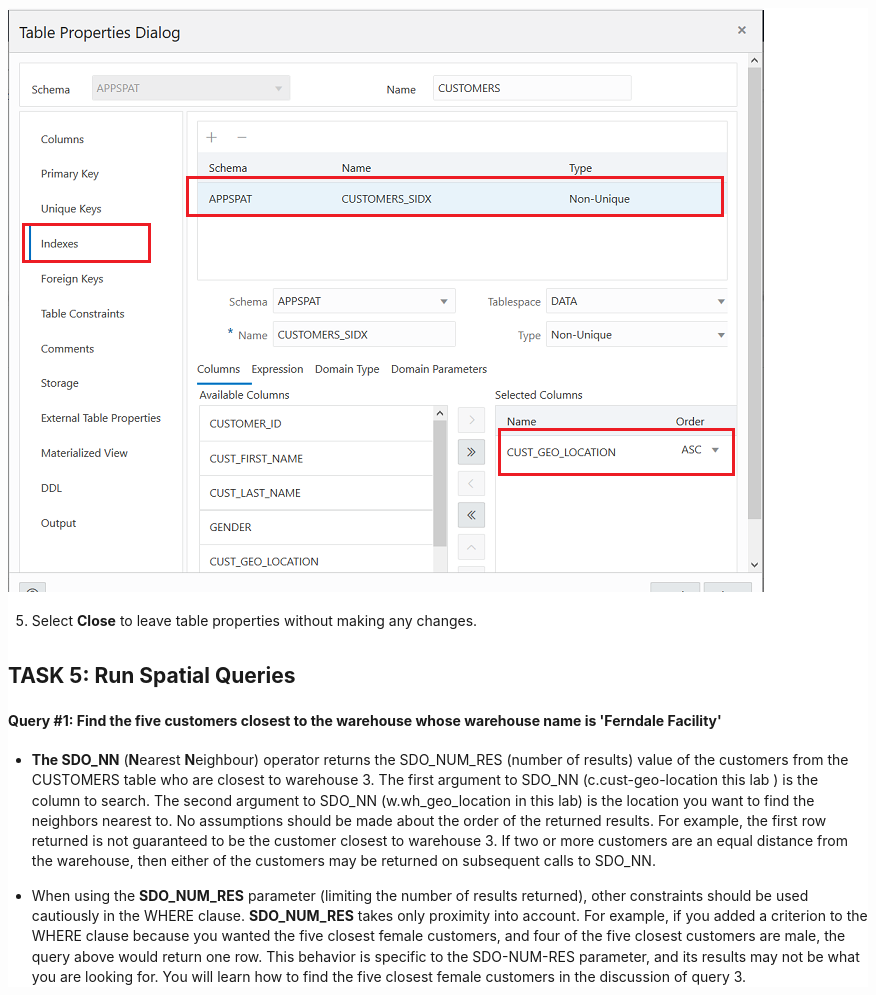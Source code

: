   ![Index Details](./images/examine-03.png)

5. Select **Close** to leave table properties without making any changes.


## TASK 5: Run Spatial Queries

#### Query #1: Find the five customers closest to the warehouse whose warehouse name  is 'Ferndale Facility'

- **The SDO\_NN** (**N**earest **N**eighbour) operator returns the SDO_NUM\_RES (number of results) value of the customers from the CUSTOMERS table who are closest to warehouse 3. The first argument to SDO\_NN (c.cust-geo-location this lab ) is the column to search. The second argument to SDO\_NN (w.wh\_geo\_location in this lab) is the location you want to find the neighbors nearest to. No assumptions should be made about the order of the returned results. For example, the first row returned is not guaranteed to be the customer closest to warehouse 3. If two or more customers are an equal distance from the warehouse, then either of the customers may be returned on subsequent calls to SDO\_NN.

- When using the **SDO\_NUM\_RES** parameter (limiting the number of results returned), other constraints should be used cautiously in the WHERE clause. **SDO\_NUM\_RES** takes only proximity into account. For example, if you added a criterion to the WHERE clause because you wanted the five closest female customers, and four of the five closest customers are male, the query above would return one row. This behavior is specific to the SDO-NUM-RES parameter, and its results may not be what you are looking for. You will learn how to find the five closest female customers in the discussion of query 3.
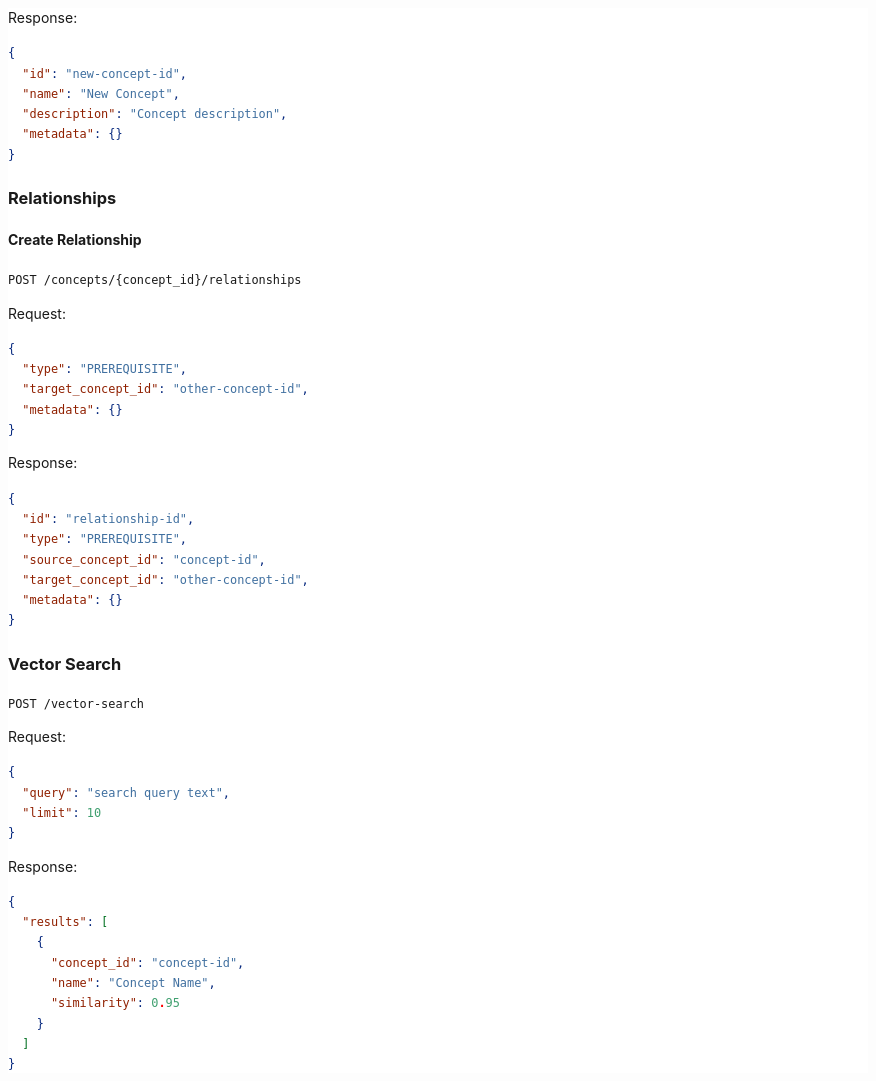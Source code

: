 Response:
```json
{
  "id": "new-concept-id",
  "name": "New Concept",
  "description": "Concept description",
  "metadata": {}
}
```

### Relationships

#### Create Relationship

```
POST /concepts/{concept_id}/relationships
```

Request:
```json
{
  "type": "PREREQUISITE",
  "target_concept_id": "other-concept-id",
  "metadata": {}
}
```

Response:
```json
{
  "id": "relationship-id",
  "type": "PREREQUISITE",
  "source_concept_id": "concept-id",
  "target_concept_id": "other-concept-id",
  "metadata": {}
}
```

### Vector Search

```
POST /vector-search
```

Request:
```json
{
  "query": "search query text",
  "limit": 10
}
```

Response:
```json
{
  "results": [
    {
      "concept_id": "concept-id",
      "name": "Concept Name",
      "similarity": 0.95
    }
  ]
}
```
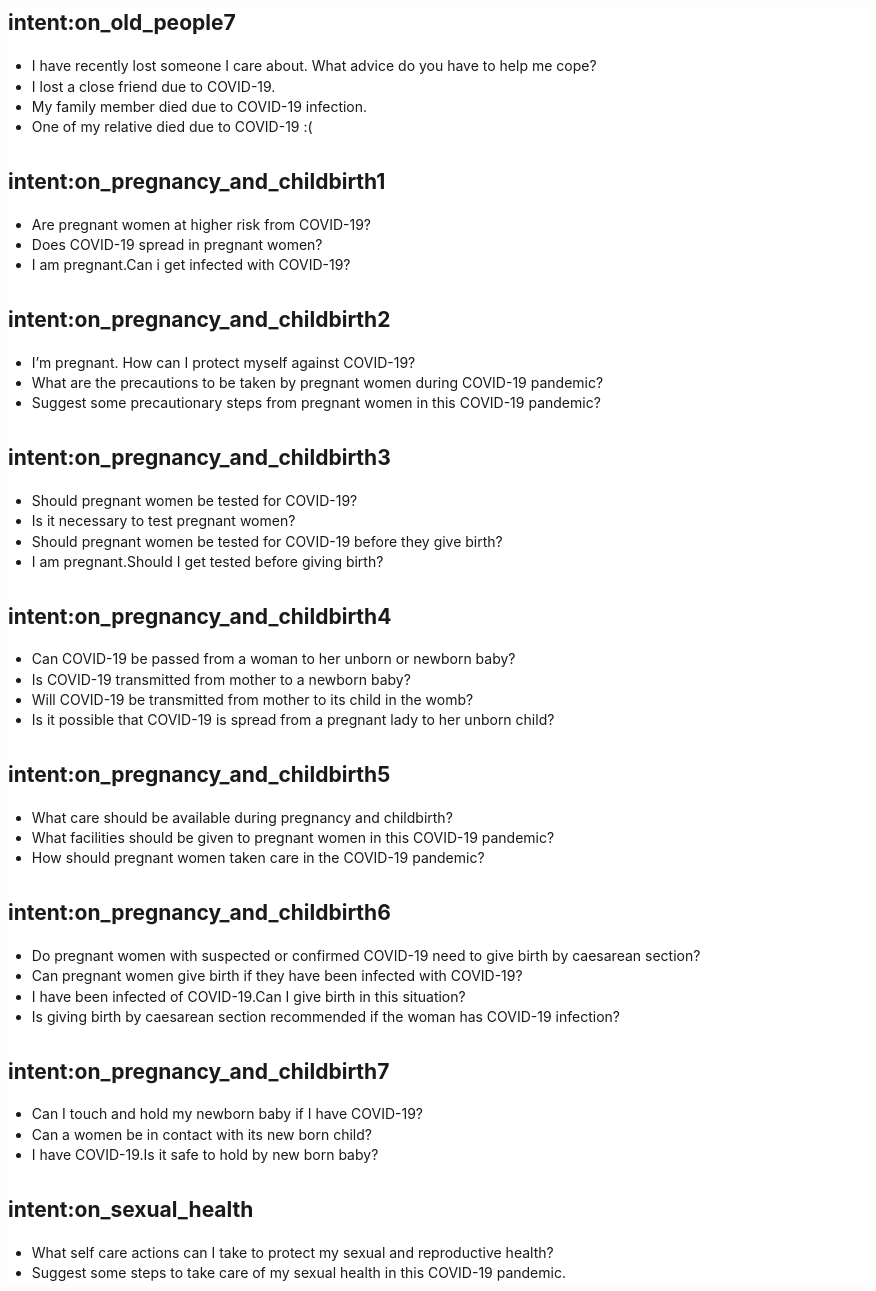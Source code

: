 ## intent:on_old_people7
- I have recently lost someone I care about. What advice do you have to help me cope?
- I lost a close friend due to COVID-19.
- My family member died due to COVID-19 infection.
- One of my relative died due to COVID-19 :(

## intent:on_pregnancy_and_childbirth1
- Are pregnant women at higher risk from COVID-19?
- Does COVID-19 spread in pregnant women?
- I am pregnant.Can i get infected with COVID-19?

## intent:on_pregnancy_and_childbirth2
- I’m pregnant. How can I protect myself against COVID-19?
- What are the precautions to be taken by pregnant women during COVID-19 pandemic?
- Suggest some precautionary steps from pregnant women in this COVID-19 pandemic?

## intent:on_pregnancy_and_childbirth3
- Should pregnant women be tested for COVID-19?
- Is it necessary to test pregnant women?
- Should pregnant women be tested for COVID-19 before they give birth?
- I am pregnant.Should I get tested before giving birth?

## intent:on_pregnancy_and_childbirth4
- Can COVID-19 be passed from a woman to her unborn or newborn baby?
- Is COVID-19 transmitted from mother to a newborn baby?
- Will COVID-19 be transmitted from mother to its child in the womb?
- Is it possible that COVID-19 is spread from a pregnant lady to her unborn child?

## intent:on_pregnancy_and_childbirth5
- What care should be available during pregnancy and childbirth?
- What facilities should be given to pregnant women in this COVID-19 pandemic?
- How should pregnant women taken care in the COVID-19 pandemic?

## intent:on_pregnancy_and_childbirth6
- Do pregnant women with suspected or confirmed COVID-19 need to give birth by caesarean section?
- Can pregnant women give birth if they have been infected with COVID-19?
- I have been infected of COVID-19.Can I give birth in this situation?
- Is giving birth by caesarean section recommended if the woman has COVID-19 infection?

## intent:on_pregnancy_and_childbirth7
- Can I touch and hold my newborn baby if I have COVID-19?
- Can a women be in contact with its new born child?
- I have COVID-19.Is it safe to hold by new born baby?

## intent:on_sexual_health
- What self care actions can I take to protect my sexual and reproductive health?
- Suggest some steps to take care of my sexual health in this COVID-19 pandemic.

= = = =

From the records above, print only the lines between the one holding "## intent:on_pregnancy_and_childbirth3" and the one holding "- What self", inclusive, exactly as they stand.

## intent:on_pregnancy_and_childbirth3
- Should pregnant women be tested for COVID-19?
- Is it necessary to test pregnant women?
- Should pregnant women be tested for COVID-19 before they give birth?
- I am pregnant.Should I get tested before giving birth?

## intent:on_pregnancy_and_childbirth4
- Can COVID-19 be passed from a woman to her unborn or newborn baby?
- Is COVID-19 transmitted from mother to a newborn baby?
- Will COVID-19 be transmitted from mother to its child in the womb?
- Is it possible that COVID-19 is spread from a pregnant lady to her unborn child?

## intent:on_pregnancy_and_childbirth5
- What care should be available during pregnancy and childbirth?
- What facilities should be given to pregnant women in this COVID-19 pandemic?
- How should pregnant women taken care in the COVID-19 pandemic?

## intent:on_pregnancy_and_childbirth6
- Do pregnant women with suspected or confirmed COVID-19 need to give birth by caesarean section?
- Can pregnant women give birth if they have been infected with COVID-19?
- I have been infected of COVID-19.Can I give birth in this situation?
- Is giving birth by caesarean section recommended if the woman has COVID-19 infection?

## intent:on_pregnancy_and_childbirth7
- Can I touch and hold my newborn baby if I have COVID-19?
- Can a women be in contact with its new born child?
- I have COVID-19.Is it safe to hold by new born baby?

## intent:on_sexual_health
- What self care actions can I take to protect my sexual and reproductive health?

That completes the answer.